J'ai des tocs.
Bon, ça y'est c'est dit.
En même temps ça va, il y a probablement plus honteux que ça, d'autant que mes tocs ne consistent pas non plus à manger le bulbe de mes cheveux - si je vous jure que ça existe, la preuve, Delarue en a rencontré - ou à ronger mes ongles de pied.
N'empêche que j'ai des tocs et parfois, c'est assez pénible. En fait mes tocs sont mentaux, ce sont plutôt des pensées obsessionnelles, d'ailleurs les psys n'appelleraient probablement pas ça des tocs. M'enfin je m'en passerais.
Par exemple, si je souhaite très fort quelque chose, je m'oblige à penser qu'en réalité je m'en fiche et que de toutes façons ça n'arrivera pas. Ou alors, je me persuade que le pire va se produire pour conjurer le sort. Mais attention, je fais ça pour TOUT et depuis TOUJOURS.
Parfois, je me surprends à faire comme quand j'étais petite et à me forcer à marcher sur le bord du trottoir en me disant que si je tombe, je perds mon travail, je rate mon train, je me plante à l'oral du bac... Bref.
Quand je prends l'avion - je vous rappelle que l'avion n'est pas à proprement parler mon ami et qu'on ne peut pas vraiment dire que voler ce soit easy easy pour moi - les tocs se multiplient. Il me faut la petite Charlotte aux fraises de ma fille dans mon sac, sinon le risque de crash est quasi certain. Parfois, je l'avoue, c'est atroce, je me réjouis si j'apprends dans les jours qui précèdent le vol qu'un 747 s'est écrasé. Je me dis que statistiquement tout de même... Ensuite, le moindre micro-événement prend des proportions hallucinantes. Si le RER pour Charles de Gaulle tombe en panne je suis certaine que c'est un signe évident de dieu pour que surtout je n'entre pas dans ce cercueil volant. Si mon fils me supplie de rester, c'est parce qu'il a senti qu'on ne se reverra pas. Si l'homme a oublié de m'embrasser, c'est pour la même raison. Bref.

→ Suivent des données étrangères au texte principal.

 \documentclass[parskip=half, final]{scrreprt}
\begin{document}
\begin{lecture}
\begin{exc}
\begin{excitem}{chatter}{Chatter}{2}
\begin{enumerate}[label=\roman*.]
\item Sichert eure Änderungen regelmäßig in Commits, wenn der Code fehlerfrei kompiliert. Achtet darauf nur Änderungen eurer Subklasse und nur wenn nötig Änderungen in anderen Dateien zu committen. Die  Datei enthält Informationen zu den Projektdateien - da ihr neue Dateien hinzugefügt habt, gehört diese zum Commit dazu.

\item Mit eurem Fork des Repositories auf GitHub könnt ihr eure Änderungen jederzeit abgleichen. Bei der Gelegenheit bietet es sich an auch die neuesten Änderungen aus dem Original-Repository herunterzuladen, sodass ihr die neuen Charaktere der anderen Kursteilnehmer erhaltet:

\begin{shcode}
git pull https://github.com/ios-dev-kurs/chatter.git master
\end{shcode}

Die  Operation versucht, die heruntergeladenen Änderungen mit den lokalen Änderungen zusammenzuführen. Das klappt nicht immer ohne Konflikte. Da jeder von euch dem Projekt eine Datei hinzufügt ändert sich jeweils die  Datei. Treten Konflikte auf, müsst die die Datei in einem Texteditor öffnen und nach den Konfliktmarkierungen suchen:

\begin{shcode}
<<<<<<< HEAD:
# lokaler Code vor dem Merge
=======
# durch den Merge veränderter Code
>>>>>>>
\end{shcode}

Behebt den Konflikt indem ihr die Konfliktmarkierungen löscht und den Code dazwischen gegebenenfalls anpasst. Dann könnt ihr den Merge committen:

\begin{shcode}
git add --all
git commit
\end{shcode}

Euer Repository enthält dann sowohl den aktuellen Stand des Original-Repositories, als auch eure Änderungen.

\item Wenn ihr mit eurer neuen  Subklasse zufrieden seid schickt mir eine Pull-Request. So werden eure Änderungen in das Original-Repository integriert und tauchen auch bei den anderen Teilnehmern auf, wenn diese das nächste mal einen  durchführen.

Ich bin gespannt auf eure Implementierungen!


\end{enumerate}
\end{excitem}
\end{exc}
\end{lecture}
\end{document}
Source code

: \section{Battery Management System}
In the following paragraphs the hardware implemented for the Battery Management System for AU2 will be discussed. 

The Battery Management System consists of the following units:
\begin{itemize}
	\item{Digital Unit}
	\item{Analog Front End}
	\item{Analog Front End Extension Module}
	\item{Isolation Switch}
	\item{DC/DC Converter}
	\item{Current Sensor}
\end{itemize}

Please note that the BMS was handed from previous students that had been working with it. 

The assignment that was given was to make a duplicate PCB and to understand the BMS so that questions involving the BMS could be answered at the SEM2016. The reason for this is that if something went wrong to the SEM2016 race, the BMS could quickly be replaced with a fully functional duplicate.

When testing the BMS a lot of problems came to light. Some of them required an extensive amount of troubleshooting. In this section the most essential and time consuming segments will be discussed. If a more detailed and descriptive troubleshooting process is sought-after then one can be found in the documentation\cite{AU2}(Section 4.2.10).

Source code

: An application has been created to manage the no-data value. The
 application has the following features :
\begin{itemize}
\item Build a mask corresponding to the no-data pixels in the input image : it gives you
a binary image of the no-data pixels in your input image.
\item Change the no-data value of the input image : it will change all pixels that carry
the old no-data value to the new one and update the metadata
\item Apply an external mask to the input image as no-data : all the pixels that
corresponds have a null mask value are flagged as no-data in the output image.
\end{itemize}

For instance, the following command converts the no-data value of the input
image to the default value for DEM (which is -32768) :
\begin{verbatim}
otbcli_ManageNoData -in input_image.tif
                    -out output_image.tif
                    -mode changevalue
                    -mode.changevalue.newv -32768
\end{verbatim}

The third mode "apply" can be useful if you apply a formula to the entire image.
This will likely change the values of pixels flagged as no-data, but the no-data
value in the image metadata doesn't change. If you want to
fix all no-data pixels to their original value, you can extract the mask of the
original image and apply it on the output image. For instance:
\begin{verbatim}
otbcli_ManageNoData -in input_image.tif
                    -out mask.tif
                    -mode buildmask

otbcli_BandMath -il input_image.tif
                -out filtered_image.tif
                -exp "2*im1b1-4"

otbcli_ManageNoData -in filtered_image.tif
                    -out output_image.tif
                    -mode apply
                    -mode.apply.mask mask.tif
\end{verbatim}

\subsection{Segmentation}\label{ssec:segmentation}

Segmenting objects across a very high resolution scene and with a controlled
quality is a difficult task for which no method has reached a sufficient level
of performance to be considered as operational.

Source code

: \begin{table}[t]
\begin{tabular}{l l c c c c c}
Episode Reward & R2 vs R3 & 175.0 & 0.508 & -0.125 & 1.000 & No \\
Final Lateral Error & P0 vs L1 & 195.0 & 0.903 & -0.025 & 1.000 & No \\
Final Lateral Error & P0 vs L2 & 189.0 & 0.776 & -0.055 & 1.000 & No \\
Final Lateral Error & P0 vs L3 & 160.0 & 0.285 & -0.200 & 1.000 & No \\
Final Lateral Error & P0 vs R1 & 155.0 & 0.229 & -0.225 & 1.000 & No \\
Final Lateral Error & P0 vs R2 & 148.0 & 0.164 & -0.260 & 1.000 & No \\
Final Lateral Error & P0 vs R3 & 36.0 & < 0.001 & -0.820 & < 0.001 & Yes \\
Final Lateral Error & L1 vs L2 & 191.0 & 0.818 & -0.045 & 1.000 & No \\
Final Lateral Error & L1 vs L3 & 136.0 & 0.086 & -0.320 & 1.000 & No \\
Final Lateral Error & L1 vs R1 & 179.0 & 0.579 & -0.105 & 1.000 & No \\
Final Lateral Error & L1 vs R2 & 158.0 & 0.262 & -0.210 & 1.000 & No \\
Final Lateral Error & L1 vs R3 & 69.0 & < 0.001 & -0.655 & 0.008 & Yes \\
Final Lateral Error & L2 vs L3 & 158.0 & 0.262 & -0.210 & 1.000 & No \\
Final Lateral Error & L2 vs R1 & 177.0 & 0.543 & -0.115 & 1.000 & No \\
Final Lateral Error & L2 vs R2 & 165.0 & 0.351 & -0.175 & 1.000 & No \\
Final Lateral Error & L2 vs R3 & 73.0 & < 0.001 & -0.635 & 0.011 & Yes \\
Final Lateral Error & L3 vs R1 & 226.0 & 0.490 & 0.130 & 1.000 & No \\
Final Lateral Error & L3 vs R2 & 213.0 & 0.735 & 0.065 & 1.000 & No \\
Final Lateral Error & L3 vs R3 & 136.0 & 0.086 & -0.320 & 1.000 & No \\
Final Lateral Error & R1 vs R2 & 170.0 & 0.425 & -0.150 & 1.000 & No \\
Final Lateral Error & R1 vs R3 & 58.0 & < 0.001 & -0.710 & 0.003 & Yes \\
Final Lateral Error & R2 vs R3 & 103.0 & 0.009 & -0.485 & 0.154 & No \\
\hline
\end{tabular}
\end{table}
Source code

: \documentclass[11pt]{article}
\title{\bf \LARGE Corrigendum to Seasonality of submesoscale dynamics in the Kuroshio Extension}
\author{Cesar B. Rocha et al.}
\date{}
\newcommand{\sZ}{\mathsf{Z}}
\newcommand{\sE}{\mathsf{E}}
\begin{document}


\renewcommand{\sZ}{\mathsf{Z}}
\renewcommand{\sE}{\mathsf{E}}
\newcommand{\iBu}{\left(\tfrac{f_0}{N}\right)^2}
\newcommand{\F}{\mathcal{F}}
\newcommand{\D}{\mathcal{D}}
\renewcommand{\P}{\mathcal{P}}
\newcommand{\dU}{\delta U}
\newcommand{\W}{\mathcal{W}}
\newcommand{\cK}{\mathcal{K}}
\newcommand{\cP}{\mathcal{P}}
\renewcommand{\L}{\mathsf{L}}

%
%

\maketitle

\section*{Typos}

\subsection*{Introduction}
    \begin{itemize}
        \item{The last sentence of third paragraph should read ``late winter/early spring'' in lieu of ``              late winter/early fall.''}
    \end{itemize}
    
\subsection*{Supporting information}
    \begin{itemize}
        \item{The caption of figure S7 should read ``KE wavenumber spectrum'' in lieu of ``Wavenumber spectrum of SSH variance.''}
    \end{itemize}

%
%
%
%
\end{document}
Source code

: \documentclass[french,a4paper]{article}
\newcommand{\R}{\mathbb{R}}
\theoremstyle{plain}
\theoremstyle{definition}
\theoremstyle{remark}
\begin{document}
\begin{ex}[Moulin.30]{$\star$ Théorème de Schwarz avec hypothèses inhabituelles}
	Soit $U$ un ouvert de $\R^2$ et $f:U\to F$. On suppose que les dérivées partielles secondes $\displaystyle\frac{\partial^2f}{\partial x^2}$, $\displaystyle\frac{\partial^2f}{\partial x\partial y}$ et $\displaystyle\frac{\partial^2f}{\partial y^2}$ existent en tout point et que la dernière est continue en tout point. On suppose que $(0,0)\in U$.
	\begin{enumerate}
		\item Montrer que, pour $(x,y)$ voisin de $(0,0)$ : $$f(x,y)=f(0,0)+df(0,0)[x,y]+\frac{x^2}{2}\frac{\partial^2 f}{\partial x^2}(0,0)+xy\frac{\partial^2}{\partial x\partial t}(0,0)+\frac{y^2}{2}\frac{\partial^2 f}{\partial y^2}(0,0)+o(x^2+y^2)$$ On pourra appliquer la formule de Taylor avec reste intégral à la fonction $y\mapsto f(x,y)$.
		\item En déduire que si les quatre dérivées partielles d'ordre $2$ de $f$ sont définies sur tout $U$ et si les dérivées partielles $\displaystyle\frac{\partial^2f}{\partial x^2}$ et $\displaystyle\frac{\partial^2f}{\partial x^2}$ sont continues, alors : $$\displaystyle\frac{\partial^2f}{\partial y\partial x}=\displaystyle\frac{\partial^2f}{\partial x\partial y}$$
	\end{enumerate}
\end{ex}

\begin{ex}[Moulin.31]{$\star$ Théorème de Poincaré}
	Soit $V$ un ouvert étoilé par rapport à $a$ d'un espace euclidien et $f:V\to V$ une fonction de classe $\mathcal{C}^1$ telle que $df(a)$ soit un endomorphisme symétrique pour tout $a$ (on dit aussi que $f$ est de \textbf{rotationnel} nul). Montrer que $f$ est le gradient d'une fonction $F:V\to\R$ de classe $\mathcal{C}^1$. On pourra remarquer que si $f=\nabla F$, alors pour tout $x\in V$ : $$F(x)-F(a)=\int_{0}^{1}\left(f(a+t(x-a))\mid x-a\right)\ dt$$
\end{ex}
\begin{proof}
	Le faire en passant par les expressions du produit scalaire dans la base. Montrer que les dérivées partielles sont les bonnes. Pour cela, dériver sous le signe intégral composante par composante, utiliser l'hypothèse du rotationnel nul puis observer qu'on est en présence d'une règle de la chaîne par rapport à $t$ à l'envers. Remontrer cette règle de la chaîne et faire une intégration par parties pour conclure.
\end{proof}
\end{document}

Pire, si d'aventure je n'ai pas spécialement peur à l'idée d'embarquer - ça se produit rarement mais ça arrive - alors là, je suis prise soudain d'une panique irraisonnée: si je n'ai aucune angoisse c'est qu'à coup sûr c'est pour aujourd'hui. C'est bien connu, c'est toujours quand on s'y attend le moins que les pires tuiles nous tombent dessus, non ? Bref.
Voilà. Vous le savez maintenant, je suis complètement barrée.
Mais mon plus grand toc, c'est tous les soirs qu'il se manifeste. Oui, tous les soirs, depuis que mes enfants sont nés, je me dois d'aller les écouter respirer avant de me coucher. Quelle que soit l'heure, quel que soit mon état. Même saoule et à moitié chancelante, il faut que j'y aille.
Parfois, de fatigue, j'oublie et me glisse épuisée sous ma couette. A peine la lumière éteinte, je m'aperçois de ma négligence. Au départ, je tente de m'endormir et là, la pensée coupable s'insinue, perverse et tenace: si je n'y vais pas, ils vont mourir.
Alors je me relève en grelottant et titube à moitié nue dans les chambres attenantes. Je passe un doigt sur leur joue et vérifie que leur respiration est régulière. Ensuite seulement je peux aller m'abandonner au sommeil.
Ce toc là, je ne l'ai avoué à l'homme qu'il y a deux jours. Bien sûr, il avait remarqué que je me relevais sous de fallacieux prétextes (pipi, soif, chaud, froid, lumière oubliée, etc). Mais il ne savait pas que tous les soirs c'est bien plus qu'un dernier bonsoir qui se joue. Tous les soirs, c'est une question de vie ou de mort.